WHAT TO DO: Write out only the lines from the start of the entries up to and including the line with "of its finite"; please skip the pictures.

Collected data:
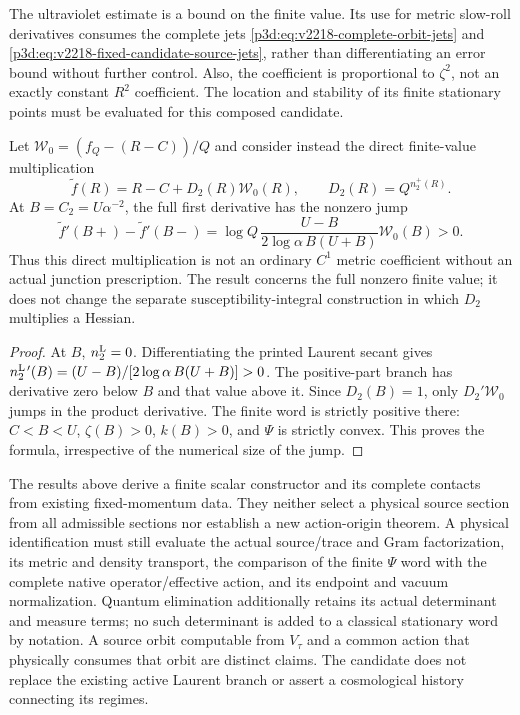 \documentclass[12pt,a4paper]{article}
\begin{document}
The ultraviolet estimate is a bound on the finite value.  Its use for
metric slow-roll derivatives consumes the complete jets
\eqref{p3d:eq:v2218-complete-orbit-jets} and
\eqref{p3d:eq:v2218-fixed-candidate-source-jets}, rather than
differentiating an error bound without further control.  Also, the
coefficient is proportional to $\zeta^2$, not an exactly constant
$R^2$ coefficient.  The location and stability of its finite
stationary points must be evaluated for this composed candidate.

\begin{proposition}
\label{p3d:prop:v2218-finite-value-junction}
Let $\mathscr W_0=(f_Q-(R-C))/Q$ and consider instead the direct
finite-value multiplication
\[
 \widetilde f(R)=R-C+D_2(R)\mathscr W_0(R),\qquad
 D_2(R)=Q^{n_2^+(R)}.
\]
At $B=C_2=U\alpha^{-2}$, the full first derivative has the nonzero jump
\begin{equation}
 \boxed{\widetilde f'(B+)-\widetilde f'(B-)
 =\log Q\,\frac{U-B}{2\log\alpha\,B(U+B)}
       \mathscr W_0(B)>0.}
 \label{p3d:eq:v2218-finite-value-junction}
\end{equation}
Thus this direct multiplication is not an ordinary $C^1$ metric
coefficient without an actual junction prescription.  The result concerns
the full nonzero finite value; it does not change the separate
susceptibility-integral construction in which $D_2$ multiplies a
Hessian.
\end{proposition}
\begin{proof}
At $B$, $n_2^{\rm L}=0$.  Differentiating the printed Laurent secant
gives
$n_2^{\rm L\,\prime}(B)=(U-B)/[2\log\alpha\,B(U+B)]>0$.
The positive-part branch has derivative zero below $B$ and that value
above it.  Since $D_2(B)=1$, only $D_2'\mathscr W_0$ jumps in
the product derivative.  The finite word is strictly positive there:
$C<B<U$, $\zeta(B)>0$, $k(B)>0$, and $\Psi$ is strictly convex.
This proves the formula, irrespective of the numerical size of the jump.
\end{proof}

\begin{remark}
\label{p3d:rem:v2218-fixed-candidate-status}
The results above derive a finite scalar constructor and its complete
contacts from existing fixed-momentum data.  They neither select a
physical source section from all admissible sections nor establish a
new action-origin theorem.  A physical identification must still
evaluate the actual source/trace and Gram factorization, its metric
and density transport, the comparison of the finite $\Psi$ word with
the complete native operator/effective action, and its endpoint and
vacuum normalization.  Quantum elimination additionally retains its
actual determinant and measure terms; no such determinant is added to
a classical stationary word by notation.  A source orbit computable
from $V_\tau$ and a common action that physically consumes that orbit
are distinct claims.  The candidate does not replace the existing
active Laurent branch or assert a cosmological history connecting its
regimes.
\end{remark}
\end{document}
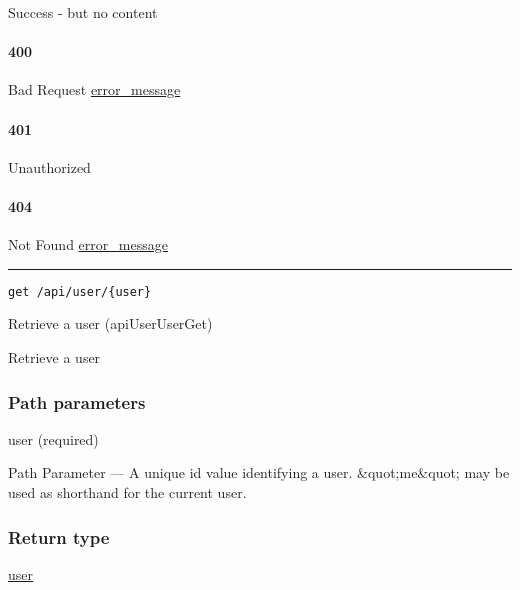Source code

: Success - but no content \protect\hyperlink{}{}

\hypertarget{section-263}{%
\paragraph{400}\label{section-263}}

Bad Request \protect\hyperlink{error_message}{error\_message}

\hypertarget{section-264}{%
\paragraph{401}\label{section-264}}

Unauthorized \protect\hyperlink{}{}

\hypertarget{section-265}{%
\paragraph{404}\label{section-265}}

Not Found \protect\hyperlink{error_message}{error\_message}

\begin{center}\rule{0.5\linewidth}{\linethickness}\end{center}

\protect\hypertarget{apiUserUserGet}{}{}

\begin{verbatim}
get /api/user/{user}
\end{verbatim}

Retrieve a user ({apiUserUserGet})

Retrieve a user

\hypertarget{path-parameters-40}{%
\subsubsection{Path parameters}\label{path-parameters-40}}

user (required)

{Path Parameter} --- A unique id value identifying a user.
\&quot;me\&quot; may be used as shorthand for the current user.

\hypertarget{return-type-65}{%
\subsubsection{Return type}\label{return-type-65}}

\protect\hyperlink{user}{user}

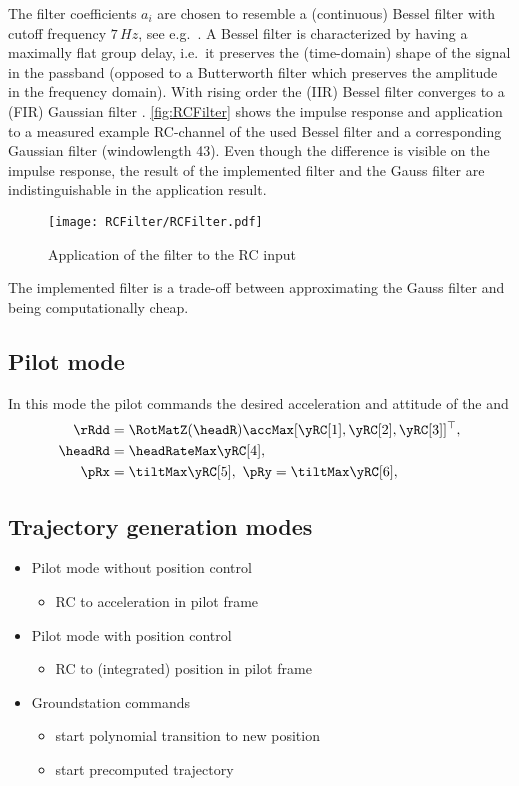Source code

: The filter coefficients $a_i$ are chosen to resemble a (continuous) Bessel filter with cutoff frequency $7\,\unit{Hz}$, see e.g.\ \cite[sec.\,13.1.3]{TietzeSchenk:Halbleiter-Schaltungstechnik}.
A Bessel filter is characterized by having a maximally flat group delay, i.e.\ it preserves the (time-domain) shape of the signal in the passband (opposed to a Butterworth filter which preserves the amplitude in the frequency domain).
With rising order the (IIR) Bessel filter converges to a (FIR) Gaussian filter \cite[sec.\ 4.9.2]{Rabiner:DSP}.
\autoref{fig:RCFilter} shows the impulse response and application to a measured example RC-channel of the used Bessel filter and a corresponding Gaussian filter (windowlength 43).
Even though the difference is visible on the impulse response, the result of the implemented filter and the Gauss filter are indistinguishable in the application result.

\begin{figure}[t]
 \centering
 \texttt{[image: RCFilter/RCFilter.pdf]} 
 \caption{Application of the filter to the RC input}
 \label{fig:RCFilter}
\end{figure}

The implemented filter is a trade-off between approximating the Gauss filter and being computationally cheap.

\subsection{Pilot mode}
In this mode the pilot commands the desired acceleration and attitude of the \Multicopter and 
\begin{align}
 \rRdd &= \RotMatZ(\headR) \accMax [\yRC[1], \yRC[2], \yRC[3]]^\top, 
\\
 \headRd &= \headRateMax \yRC[4],
\\
 \pRx &= \tiltMax \yRC[5], \ \pRy = \tiltMax \yRC[6],
\end{align}



\subsection{Trajectory generation modes}
\begin{itemize}
 \item Pilot mode without position control
 \begin{itemize}
  \item RC to acceleration in pilot frame
 \end{itemize}
 \item Pilot mode with position control
 \begin{itemize}
  \item RC to (integrated) position in pilot frame
 \end{itemize}
 \item Groundstation commands
 \begin{itemize}
  \item start polynomial transition to new position
  \item start precomputed trajectory
 \end{itemize}
\end{itemize}


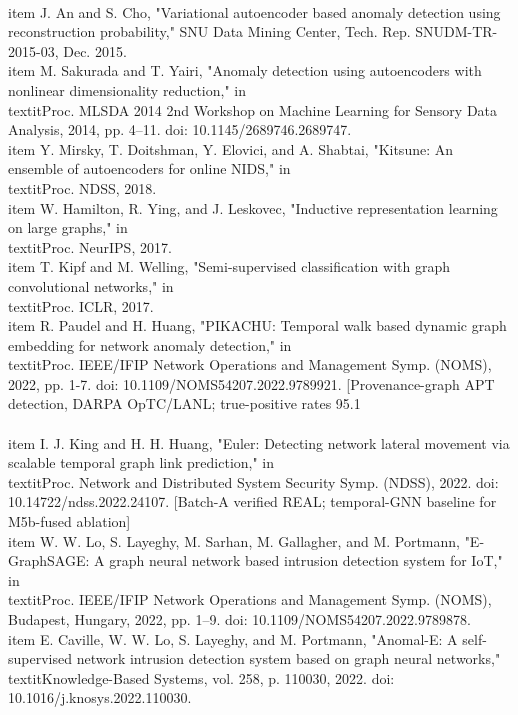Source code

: \documentclass[12pt,a4paper,oneside]{report}
\begin{document}
\\item J. An and S. Cho, "Variational autoencoder based anomaly detection using reconstruction probability," SNU Data Mining Center, Tech. Rep. SNUDM-TR-2015-03, Dec. 2015.
\\item M. Sakurada and T. Yairi, "Anomaly detection using autoencoders with nonlinear dimensionality reduction," in \\textit{Proc. MLSDA 2014 2nd Workshop on Machine Learning for Sensory Data Analysis}, 2014, pp. 4–11. doi: 10.1145/2689746.2689747.
\\item Y. Mirsky, T. Doitshman, Y. Elovici, and A. Shabtai, "Kitsune: An ensemble of autoencoders for online NIDS," in \\textit{Proc. NDSS}, 2018.
\\item W. Hamilton, R. Ying, and J. Leskovec, "Inductive representation learning on large graphs," in \\textit{Proc. NeurIPS}, 2017.
\\item T. Kipf and M. Welling, "Semi-supervised classification with graph convolutional networks," in \\textit{Proc. ICLR}, 2017.
\\item R. Paudel and H. Huang, "PIKACHU: Temporal walk based dynamic graph embedding for network anomaly detection," in \\textit{Proc. IEEE/IFIP Network Operations and Management Symp. (NOMS)}, 2022, pp. 1-7. doi: 10.1109/NOMS54207.2022.9789921. [Provenance-graph APT detection, DARPA OpTC/LANL; true-positive rates 95.1\\%
\\item I. J. King and H. H. Huang, "Euler: Detecting network lateral movement via scalable temporal graph link prediction," in \\textit{Proc. Network and Distributed System Security Symp. (NDSS)}, 2022. doi: 10.14722/ndss.2022.24107. [Batch-A verified REAL; temporal-GNN baseline for M5b-fused ablation]
\\item W. W. Lo, S. Layeghy, M. Sarhan, M. Gallagher, and M. Portmann, "E-GraphSAGE: A graph neural network based intrusion detection system for IoT," in \\textit{Proc. IEEE/IFIP Network Operations and Management Symp. (NOMS)}, Budapest, Hungary, 2022, pp. 1–9. doi: 10.1109/NOMS54207.2022.9789878.
\\item E. Caville, W. W. Lo, S. Layeghy, and M. Portmann, "Anomal-E: A self-supervised network intrusion detection system based on graph neural networks," \\textit{Knowledge-Based Systems}, vol. 258, p. 110030, 2022. doi: 10.1016/j.knosys.2022.110030.
\end{document}
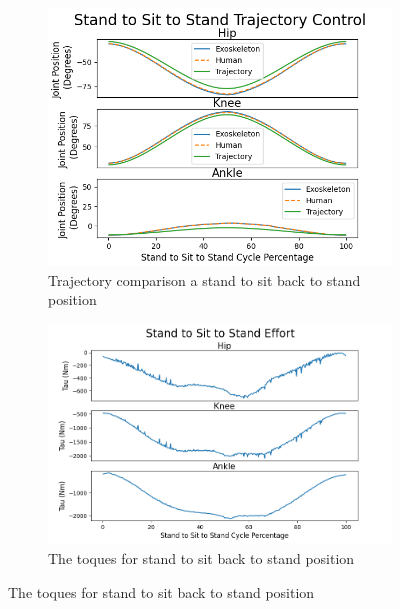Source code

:  
 
  \begin{figure}[h!]
    \begin{subfigure}{0.5\textwidth}
        \centering
        \captionsetup{width=.8\linewidth}%
        \includegraphics[width=\textwidth]{images/sim/standsitstandjoints (1).png}
        \caption{Trajectory comparison a stand to sit back to stand position}
        \label{fig:simsit2standTraj}
    \end{subfigure}
    \begin{subfigure}{0.5\textwidth}
        \centering
        \captionsetup{width=.8\linewidth}%
        \includegraphics[width=\textwidth]{images/sim/standsitstandtau.png}
        \caption{The toques for stand to sit back to stand position }

\end{subfigure}
\end{figure}
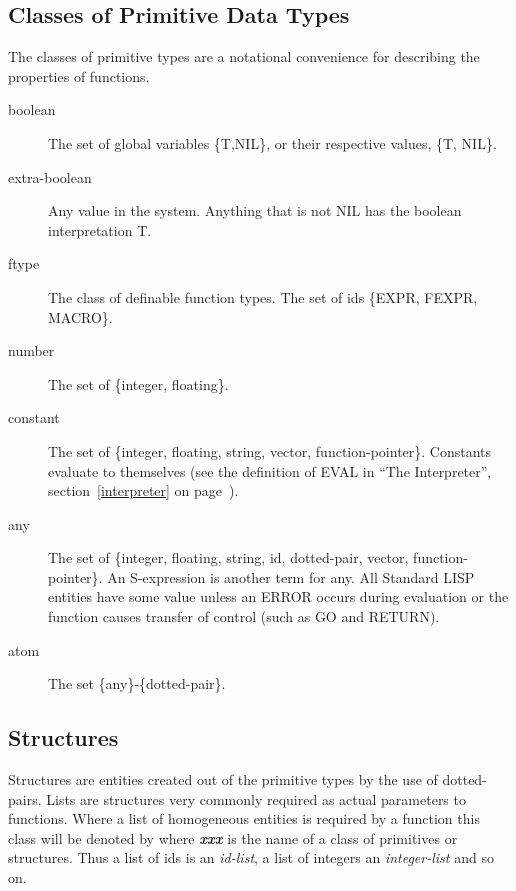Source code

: \documentclass[11pt,letterpaper]{book}
\begin{document}
\subsection{Classes of Primitive Data Types}
\label{pclasses}
The classes of primitive types are a notational convenience for
describing the properties of functions.


\begin{description}
\item[boolean]  The set of global variables \{T,NIL\},
or their respective values, \{T, NIL\}.  

\item[extra-boolean]  Any value in the system.
Anything that is not NIL  has the boolean
interpretation T. 

\item[ftype]  The class of definable function types. The
set of ids \{EXPR, FEXPR, MACRO\}.  

\item[number]  The set of \{integer, floating\}.

\item[constant]  The set of \{integer, floating,
string, vector, function-pointer\}. Constants evaluate to themselves
(see the definition of EVAL in ``The Interpreter'',
section~\ref{interpreter} on page~\pageref{interpreter}). 


\item[any]  The set of \{integer, floating, string, id,
dotted-pair, vector, function-pointer\}. An S-expression is another
term for any. All Standard LISP entities have some value unless an
ERROR occurs during evaluation or the function causes transfer of
control (such as GO and RETURN).


\item[atom]  The set \{any\}-\{dotted-pair\}.
\end{description}

\subsection{Structures}
 
Structures are entities created out of the primitive types by the use
of dotted-pairs. Lists are structures very commonly required as actual
parameters to functions. Where a list of homogeneous entities is
required by a function this class will be denoted by
 where {\bf \em xxx} is the name of a class of primitives
or structures. Thus a list of ids is an {\em id-list}, a list of
integers an {\em integer-list} and so on. 
\end{document}
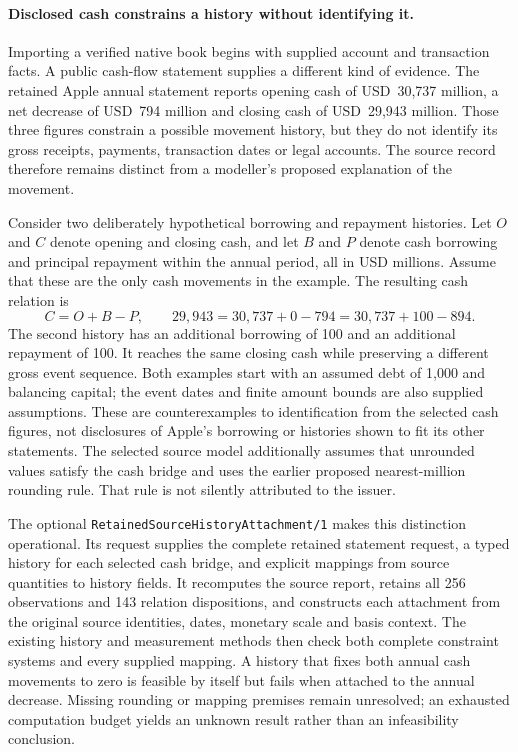 \paragraph{Disclosed cash constrains a history without identifying it.}
Importing a verified native book begins with supplied account and transaction
facts. A public cash-flow statement supplies a different kind of evidence.
The retained Apple annual statement reports opening cash of USD~30,737 million,
a net decrease of USD~794 million and closing cash of USD~29,943 million.
Those three figures constrain a possible movement history, but they do not
identify its gross receipts, payments, transaction dates or legal accounts.
The source record therefore remains distinct from a modeller's proposed
explanation of the movement.

Consider two deliberately hypothetical borrowing and repayment histories.
Let \(O\) and \(C\) denote opening and closing cash, and let \(B\) and \(P\)
denote cash borrowing and principal repayment within the annual period, all
in USD millions. Assume that these are the only cash movements in the example.
The resulting cash relation is
\[
  C=O+B-P,\qquad
  29{,}943=30{,}737+0-794
           =30{,}737+100-894.
\]
The second history has an additional borrowing of 100 and an additional
repayment of 100. It reaches the same closing cash while preserving a different
gross event sequence. Both examples start with an assumed debt of 1,000 and
balancing capital; the event dates and finite amount bounds are also supplied
assumptions. These are counterexamples to identification from the selected
cash figures, not disclosures of Apple's borrowing or histories shown to fit
its other statements. The selected source model additionally assumes that
unrounded values satisfy the cash bridge and uses the earlier proposed
nearest-million rounding rule. That rule is not silently attributed to the issuer.

The optional \texttt{RetainedSourceHistoryAttachment/1} makes this distinction
operational. Its request supplies the complete retained statement request,
a typed history for each selected cash bridge, and explicit mappings from
source quantities to history fields. It recomputes the source report, retains
all 256 observations and 143 relation dispositions, and constructs each
attachment from the original source identities, dates, monetary scale and
basis context. The existing history and measurement methods then check both
complete constraint systems and every supplied mapping. A history that fixes
both annual cash movements to zero is feasible by itself but fails when
attached to the annual decrease. Missing rounding or mapping premises remain
unresolved; an exhausted computation budget yields an unknown result rather
than an infeasibility conclusion.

TASK ANSWER:
 \documentclass[12pt,a4paper]{article}
\begin{document}
The ultraviolet estimate is a bound on the finite value.  Its use for
metric slow-roll derivatives consumes the complete jets
\eqref{p3d:eq:v2218-complete-orbit-jets} and
\eqref{p3d:eq:v2218-fixed-candidate-source-jets}, rather than
differentiating an error bound without further control.  Also, the
coefficient is proportional to $\zeta^2$, not an exactly constant
$R^2$ coefficient.  The location and stability of its finite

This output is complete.